## Work to be completed
Every line that includes the word "palindromic" needs to be copied from the listing.

## Information given
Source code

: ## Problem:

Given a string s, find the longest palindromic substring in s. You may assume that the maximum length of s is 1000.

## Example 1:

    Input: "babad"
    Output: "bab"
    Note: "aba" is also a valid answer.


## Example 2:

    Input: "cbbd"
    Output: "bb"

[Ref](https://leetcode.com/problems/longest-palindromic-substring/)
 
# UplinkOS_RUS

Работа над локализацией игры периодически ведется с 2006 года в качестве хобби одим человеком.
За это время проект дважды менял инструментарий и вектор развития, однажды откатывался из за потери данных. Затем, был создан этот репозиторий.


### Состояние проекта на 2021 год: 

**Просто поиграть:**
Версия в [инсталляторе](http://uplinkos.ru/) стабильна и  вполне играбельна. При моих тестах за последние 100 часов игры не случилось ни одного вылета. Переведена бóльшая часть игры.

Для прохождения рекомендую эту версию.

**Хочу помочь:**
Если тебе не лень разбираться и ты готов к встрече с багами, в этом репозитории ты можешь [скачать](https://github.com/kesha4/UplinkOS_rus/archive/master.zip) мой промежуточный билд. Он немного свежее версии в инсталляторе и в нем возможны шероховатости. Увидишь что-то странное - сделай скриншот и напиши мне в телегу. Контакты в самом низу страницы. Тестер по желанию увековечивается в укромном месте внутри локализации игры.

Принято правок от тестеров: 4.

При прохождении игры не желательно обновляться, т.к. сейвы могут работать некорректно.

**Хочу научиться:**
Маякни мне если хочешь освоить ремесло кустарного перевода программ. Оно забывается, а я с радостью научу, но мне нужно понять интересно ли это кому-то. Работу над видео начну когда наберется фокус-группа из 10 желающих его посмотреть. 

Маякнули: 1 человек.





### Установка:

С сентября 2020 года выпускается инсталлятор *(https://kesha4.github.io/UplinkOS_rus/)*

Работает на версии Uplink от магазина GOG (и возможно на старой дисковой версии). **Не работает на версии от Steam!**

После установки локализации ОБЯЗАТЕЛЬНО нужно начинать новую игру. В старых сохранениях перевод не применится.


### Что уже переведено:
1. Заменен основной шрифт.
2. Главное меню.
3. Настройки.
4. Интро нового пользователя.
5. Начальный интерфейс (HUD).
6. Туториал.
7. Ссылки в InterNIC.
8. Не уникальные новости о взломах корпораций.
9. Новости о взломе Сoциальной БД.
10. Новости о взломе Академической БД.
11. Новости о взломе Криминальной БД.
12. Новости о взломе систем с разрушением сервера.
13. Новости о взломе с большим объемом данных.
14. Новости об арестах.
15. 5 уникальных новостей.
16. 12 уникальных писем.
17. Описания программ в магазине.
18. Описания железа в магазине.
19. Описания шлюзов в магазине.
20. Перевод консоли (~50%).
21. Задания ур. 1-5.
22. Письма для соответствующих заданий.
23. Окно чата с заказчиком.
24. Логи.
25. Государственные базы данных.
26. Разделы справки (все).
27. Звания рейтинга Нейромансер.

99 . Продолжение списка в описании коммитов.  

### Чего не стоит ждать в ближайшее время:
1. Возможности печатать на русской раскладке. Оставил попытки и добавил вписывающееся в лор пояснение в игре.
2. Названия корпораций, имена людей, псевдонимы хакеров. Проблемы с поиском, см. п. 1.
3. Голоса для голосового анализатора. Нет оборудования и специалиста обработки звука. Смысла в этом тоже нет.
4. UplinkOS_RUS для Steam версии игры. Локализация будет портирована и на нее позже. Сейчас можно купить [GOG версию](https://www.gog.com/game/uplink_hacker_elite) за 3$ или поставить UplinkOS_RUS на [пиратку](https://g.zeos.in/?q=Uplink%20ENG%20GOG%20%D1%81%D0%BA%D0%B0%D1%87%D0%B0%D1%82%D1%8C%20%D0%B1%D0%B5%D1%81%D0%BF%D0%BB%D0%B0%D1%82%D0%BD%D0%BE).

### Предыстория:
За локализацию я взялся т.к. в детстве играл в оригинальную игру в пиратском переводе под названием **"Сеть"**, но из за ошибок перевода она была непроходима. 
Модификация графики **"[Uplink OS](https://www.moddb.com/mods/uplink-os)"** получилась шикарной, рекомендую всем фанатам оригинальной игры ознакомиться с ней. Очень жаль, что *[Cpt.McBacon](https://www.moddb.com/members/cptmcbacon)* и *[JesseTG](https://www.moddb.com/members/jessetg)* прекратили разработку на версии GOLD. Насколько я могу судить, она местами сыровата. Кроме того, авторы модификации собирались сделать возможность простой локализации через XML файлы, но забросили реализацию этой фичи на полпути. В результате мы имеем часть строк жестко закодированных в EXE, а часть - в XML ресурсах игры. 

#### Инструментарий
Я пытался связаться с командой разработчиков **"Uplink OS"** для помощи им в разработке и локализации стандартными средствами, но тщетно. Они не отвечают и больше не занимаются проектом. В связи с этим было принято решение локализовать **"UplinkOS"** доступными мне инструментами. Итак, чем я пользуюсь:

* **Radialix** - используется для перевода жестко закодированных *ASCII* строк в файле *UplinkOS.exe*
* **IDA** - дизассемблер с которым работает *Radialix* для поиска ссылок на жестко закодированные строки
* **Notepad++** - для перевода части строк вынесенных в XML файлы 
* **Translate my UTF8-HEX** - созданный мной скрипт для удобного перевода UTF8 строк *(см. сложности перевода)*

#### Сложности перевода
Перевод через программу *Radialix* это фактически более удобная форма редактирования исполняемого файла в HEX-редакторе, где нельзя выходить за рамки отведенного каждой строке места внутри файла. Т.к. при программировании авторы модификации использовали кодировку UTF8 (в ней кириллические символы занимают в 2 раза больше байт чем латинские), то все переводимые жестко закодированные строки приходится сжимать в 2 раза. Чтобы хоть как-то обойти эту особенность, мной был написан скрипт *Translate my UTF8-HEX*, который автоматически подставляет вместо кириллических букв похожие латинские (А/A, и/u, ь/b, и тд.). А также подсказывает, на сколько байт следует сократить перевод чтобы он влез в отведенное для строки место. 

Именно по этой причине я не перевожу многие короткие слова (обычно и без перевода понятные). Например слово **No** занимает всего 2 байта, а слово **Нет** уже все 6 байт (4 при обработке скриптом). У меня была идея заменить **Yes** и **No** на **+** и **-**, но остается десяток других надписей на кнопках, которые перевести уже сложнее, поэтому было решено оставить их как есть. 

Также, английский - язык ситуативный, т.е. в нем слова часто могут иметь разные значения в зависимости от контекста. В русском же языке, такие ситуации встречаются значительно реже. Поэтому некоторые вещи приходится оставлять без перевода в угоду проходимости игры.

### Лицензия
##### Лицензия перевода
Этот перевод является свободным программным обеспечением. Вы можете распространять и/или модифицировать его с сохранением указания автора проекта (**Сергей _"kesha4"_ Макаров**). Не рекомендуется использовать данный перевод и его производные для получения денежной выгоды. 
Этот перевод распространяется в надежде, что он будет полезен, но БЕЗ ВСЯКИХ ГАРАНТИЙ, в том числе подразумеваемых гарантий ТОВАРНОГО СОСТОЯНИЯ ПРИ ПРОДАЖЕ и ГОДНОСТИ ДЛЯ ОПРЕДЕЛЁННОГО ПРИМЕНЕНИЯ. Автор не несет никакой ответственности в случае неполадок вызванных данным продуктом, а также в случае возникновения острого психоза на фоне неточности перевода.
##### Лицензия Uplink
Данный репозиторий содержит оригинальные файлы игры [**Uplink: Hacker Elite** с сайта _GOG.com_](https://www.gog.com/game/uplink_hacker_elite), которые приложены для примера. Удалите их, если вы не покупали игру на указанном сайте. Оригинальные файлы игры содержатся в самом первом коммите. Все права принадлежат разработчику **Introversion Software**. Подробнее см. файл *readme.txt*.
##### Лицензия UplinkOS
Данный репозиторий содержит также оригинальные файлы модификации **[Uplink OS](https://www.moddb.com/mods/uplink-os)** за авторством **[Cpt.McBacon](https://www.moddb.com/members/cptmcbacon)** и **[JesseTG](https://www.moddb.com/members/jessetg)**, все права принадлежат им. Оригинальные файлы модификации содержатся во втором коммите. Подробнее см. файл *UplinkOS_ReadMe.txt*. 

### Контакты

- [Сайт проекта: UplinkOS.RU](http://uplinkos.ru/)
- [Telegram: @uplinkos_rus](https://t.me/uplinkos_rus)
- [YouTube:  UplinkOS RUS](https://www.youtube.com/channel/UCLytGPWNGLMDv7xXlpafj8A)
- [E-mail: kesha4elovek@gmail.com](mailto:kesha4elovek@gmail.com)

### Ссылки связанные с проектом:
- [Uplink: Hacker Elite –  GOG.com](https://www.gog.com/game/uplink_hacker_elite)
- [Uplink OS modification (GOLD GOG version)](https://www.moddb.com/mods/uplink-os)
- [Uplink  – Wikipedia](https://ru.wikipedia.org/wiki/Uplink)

## Written answer
Given a string s, find the longest palindromic substring in s. You may assume that the maximum length of s is 1000.
[Ref](https://leetcode.com/problems/longest-palindromic-substring/)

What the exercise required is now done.